看著天際的一抹雲朵,挑了挑眉:“殘刃,去門房等一下追風吧!他應該快到了!”
殘刃微微一怔,轉而點點頭朝著前院走去。
一旁的溟淵不著痕跡的看了眼長公主,皺皺眉:“主子,是不是平津王府出什麼事了?”
應該說是不是平津王出事了?
不然大清早的,追風也不可能這時候過來。
這個時辰,平津王應該在上朝呢!
“是吧!”軒轅翎語朝著一個方向看了眼,眼底劃過一抹冷光,轉而莞爾一笑,嗬嗬,既然有人想要玩,那就玩一玩啊!
看看,到底誰道高一尺,魔高一丈!
博弈,無外乎先機和外在的支援。
追風用上了生平最快的速度趕往長公主府,看到門口的殘刃的那一刻,那顆焦灼的心,突然就鬆了下來:“是殿下讓你在這裡等我的?”
殘刃昂了昂頭:“你說呢?”
“多謝!”追風抱拳感謝道。
等追風被帶到軒轅翎語麵前的時候,她已經梳洗完畢,院子中央的石桌上擺放著幾盤點心,還有一壺清茶!
“屬下參見殿下。”
“起來吧!”
“謝殿下!”
軒轅翎語抬眸掃了追風一眼:“你家主子出事了?”
“對。”追風把清晨的時候看到的一幕,事無钜細的和長公主說了一遍:“殿下,請您救救我家主子。”
“主子曾經說過,要是有一天他遭遇了什麼不測或者突然醒不過來,讓屬下第一時間來找殿下,主子相信殿下定能救他!”
軒轅翎語的嘴角揚起一抹笑容,捏了一塊點心,心情頗好的說道:“他倒是對本宮信任!”
追風:主子自然信任您啊!主子恨不能把自己打包送給您,主子的心思就差寫臉上了,就殿下您不知道吧?
軒轅翎語:……
“主子最信任的人就是殿下您了!”
不得不說,追風是懂得為自家主子助攻的。
軒轅翎語意外的看了追風一眼,“你倒是個會說話的!”
“走吧,一起去看看吧!”
聽到又可以出去玩了,寶寶是第一個衝過來的,直接跳到了溟淵的懷裡,還不忘彩虹屁一下:“哥哥,抱著寶寶哦!寶寶好喜歡哥哥!”

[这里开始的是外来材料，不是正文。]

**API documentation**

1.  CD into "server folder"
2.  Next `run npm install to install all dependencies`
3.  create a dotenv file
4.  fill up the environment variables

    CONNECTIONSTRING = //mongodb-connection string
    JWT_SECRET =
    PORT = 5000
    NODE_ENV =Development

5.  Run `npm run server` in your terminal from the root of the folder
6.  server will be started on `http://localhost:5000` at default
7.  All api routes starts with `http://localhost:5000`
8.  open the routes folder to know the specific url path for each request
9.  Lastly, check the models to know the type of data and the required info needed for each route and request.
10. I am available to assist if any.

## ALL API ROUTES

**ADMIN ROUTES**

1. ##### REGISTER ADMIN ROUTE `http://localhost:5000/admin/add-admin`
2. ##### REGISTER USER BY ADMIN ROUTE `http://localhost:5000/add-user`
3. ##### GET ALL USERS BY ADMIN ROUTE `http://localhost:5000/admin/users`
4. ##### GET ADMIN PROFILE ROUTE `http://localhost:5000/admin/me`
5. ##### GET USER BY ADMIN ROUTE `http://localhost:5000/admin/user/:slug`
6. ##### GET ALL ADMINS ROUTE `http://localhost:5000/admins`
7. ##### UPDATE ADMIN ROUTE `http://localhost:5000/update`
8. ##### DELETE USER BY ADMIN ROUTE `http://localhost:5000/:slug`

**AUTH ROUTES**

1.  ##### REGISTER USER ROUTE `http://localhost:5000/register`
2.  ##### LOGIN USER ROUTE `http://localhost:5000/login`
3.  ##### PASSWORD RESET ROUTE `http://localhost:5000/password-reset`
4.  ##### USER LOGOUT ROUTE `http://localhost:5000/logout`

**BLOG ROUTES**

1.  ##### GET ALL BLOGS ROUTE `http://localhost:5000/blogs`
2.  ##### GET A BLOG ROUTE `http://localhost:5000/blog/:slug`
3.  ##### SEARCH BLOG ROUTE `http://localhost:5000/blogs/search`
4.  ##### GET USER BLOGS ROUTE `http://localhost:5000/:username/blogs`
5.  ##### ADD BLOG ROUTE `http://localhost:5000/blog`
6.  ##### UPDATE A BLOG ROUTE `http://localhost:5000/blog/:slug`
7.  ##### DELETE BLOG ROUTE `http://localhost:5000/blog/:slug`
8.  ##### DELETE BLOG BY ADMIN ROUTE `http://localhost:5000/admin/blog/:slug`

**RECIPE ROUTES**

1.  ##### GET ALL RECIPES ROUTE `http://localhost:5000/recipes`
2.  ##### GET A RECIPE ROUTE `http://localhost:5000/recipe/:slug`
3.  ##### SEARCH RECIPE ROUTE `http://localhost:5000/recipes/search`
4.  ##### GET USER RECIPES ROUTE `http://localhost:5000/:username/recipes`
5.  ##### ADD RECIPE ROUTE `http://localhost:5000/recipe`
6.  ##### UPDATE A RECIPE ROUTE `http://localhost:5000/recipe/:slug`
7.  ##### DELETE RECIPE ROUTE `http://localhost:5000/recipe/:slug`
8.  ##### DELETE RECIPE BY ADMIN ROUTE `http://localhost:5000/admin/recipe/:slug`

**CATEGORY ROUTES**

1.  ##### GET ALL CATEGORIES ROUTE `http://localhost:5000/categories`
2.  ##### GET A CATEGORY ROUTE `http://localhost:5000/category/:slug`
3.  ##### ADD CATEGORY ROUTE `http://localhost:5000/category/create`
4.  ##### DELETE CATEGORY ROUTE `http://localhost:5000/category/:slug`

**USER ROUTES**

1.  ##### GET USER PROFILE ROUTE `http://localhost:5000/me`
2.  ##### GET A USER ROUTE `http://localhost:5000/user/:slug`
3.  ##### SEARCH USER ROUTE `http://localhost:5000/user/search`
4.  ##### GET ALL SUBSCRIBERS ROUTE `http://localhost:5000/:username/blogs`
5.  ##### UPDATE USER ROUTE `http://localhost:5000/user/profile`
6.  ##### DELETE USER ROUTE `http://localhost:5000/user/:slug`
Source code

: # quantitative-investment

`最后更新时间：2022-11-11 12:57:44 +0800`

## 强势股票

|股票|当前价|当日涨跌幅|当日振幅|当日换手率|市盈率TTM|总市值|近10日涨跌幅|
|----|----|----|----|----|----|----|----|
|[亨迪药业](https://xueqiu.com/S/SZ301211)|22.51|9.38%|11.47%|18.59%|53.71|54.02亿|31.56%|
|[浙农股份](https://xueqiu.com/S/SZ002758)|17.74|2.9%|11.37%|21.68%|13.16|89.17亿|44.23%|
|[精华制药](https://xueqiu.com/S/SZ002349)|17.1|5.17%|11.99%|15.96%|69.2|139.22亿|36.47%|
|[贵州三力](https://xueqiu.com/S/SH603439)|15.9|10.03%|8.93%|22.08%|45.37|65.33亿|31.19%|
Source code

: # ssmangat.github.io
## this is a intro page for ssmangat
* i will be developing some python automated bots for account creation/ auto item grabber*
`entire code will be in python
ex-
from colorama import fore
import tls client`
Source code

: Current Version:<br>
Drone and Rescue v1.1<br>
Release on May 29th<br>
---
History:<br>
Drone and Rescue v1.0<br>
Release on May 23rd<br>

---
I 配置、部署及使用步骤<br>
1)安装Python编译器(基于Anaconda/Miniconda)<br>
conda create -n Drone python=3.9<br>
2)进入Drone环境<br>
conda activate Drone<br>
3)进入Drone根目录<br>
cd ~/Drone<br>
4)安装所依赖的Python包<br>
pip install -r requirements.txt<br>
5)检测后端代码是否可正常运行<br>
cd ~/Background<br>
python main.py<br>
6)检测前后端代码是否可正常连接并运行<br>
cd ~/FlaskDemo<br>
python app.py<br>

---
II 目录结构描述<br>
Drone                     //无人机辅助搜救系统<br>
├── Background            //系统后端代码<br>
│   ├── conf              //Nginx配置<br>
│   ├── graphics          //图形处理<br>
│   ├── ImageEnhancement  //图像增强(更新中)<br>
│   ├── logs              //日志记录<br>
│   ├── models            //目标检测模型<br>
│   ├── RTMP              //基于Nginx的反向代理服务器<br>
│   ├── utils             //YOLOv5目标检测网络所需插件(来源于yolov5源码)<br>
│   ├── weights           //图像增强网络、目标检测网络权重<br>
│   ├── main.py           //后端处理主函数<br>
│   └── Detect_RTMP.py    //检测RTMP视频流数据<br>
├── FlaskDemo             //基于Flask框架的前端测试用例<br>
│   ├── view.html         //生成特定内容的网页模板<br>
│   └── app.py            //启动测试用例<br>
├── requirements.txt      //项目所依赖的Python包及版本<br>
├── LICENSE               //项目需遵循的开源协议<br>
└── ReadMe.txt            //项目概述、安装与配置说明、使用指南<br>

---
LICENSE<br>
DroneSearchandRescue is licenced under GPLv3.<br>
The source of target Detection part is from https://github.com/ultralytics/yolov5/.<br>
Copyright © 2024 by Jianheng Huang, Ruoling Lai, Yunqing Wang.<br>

溟淵看著躺在他懷裡的寶寶,一臉無奈又寵溺:“你呀,就這張嘴最會哄人了!”一整個騙吃騙喝騙抱!
“寶寶纔不是哄哥哥呢,寶寶可喜歡哥哥了!”
小黑則是直接多了,直接卷在了軒轅翎語的手腕上。
原本一直在家看家的笨笨,這次卻不乾了,耍賴著也想跟著一起出去,自從來了後,它已經好久冇上街了,它也想要去看熱鬨!
吃瓜誰不喜歡啊?
不僅人喜歡,獸獸也喜歡!
“主人,笨笨也想出去,每次都是哥哥和弟弟一起出去,我都冇出去過呢!虎虎我委屈,但我就是不說!”
軒轅翎語:那你現在說的是什麼?放空氣嗎?
追風有些尷尬的看看這個、看看那個,他們主子還昏迷著呢,你們在這裡談論看戲吃瓜,真的禮貌嗎?
還有啊,你是虎啊,你去湊什麼熱鬨啊?
但是在虎虎蹭啊蹭,蹭啊蹭,蹭到他腳邊的時候,追風的嘴巴可比腦袋好使多了:“殿下,讓它跟著吧,屬下負責遛它!”
追風一嘴瓢,直接說成遛了!
笨笨:我是虎,不是狗,遛個毛啊?
“行吧,完好無損的帶出去,再完好無損的送回來!”當然啊,多個幾斤肉那是可以的。
軒轅翎語可很清楚虎虎這小崽崽的胃口,出門哪能不想吃的?
追風啊還是太年輕了,不知道的虎虎的小心思!
吃瓜是真,想要吃好吃的也是真啊!
平津王府。
老王爺等啊等、等啊等,等的額頭直冒汗,他的兒啊,怎麼就不醒了呢?
昨晚還好好的,今天怎麼就這樣了呢?
得知訊息的時瑾言第一時間就從自己的院子裡跑了過來,看著躺在床上就像是睡著了的大哥,忍不住紅了眼眶。
他們家這一家子炮灰命啊,何時才能是個頭啊!
嗚嗚嗚……
老天爺啊,羊毛也不能盯著一家薅啊!
能不能做個人啊?
小天道握了握手裡的通天錘,很想給時瑾言來那麼一下,但想到軒轅翎語已經在來的路上了,要是它動作的話,指不定要被懲罰。
哎,打不過啊打不過!
黃口小兒,它大人大量,就饒他一回吧!
“老爺,長公主殿下來了!”管家匆匆進門道。
老王爺和時瑾言一聽,趕緊起身走了出去:“老臣參見殿下。”
“瑾言見過殿下!”
“起來吧!”軒轅翎語袖筒一甩,直接把兩人給托了起來,抬腳進了屋內!
時瑾川的屋子裡的擺設和他這個人顯現出來的性格差不多,內飾簡單,但又有種低調的奢華,不會顯得俗氣,又顯現了他的品味!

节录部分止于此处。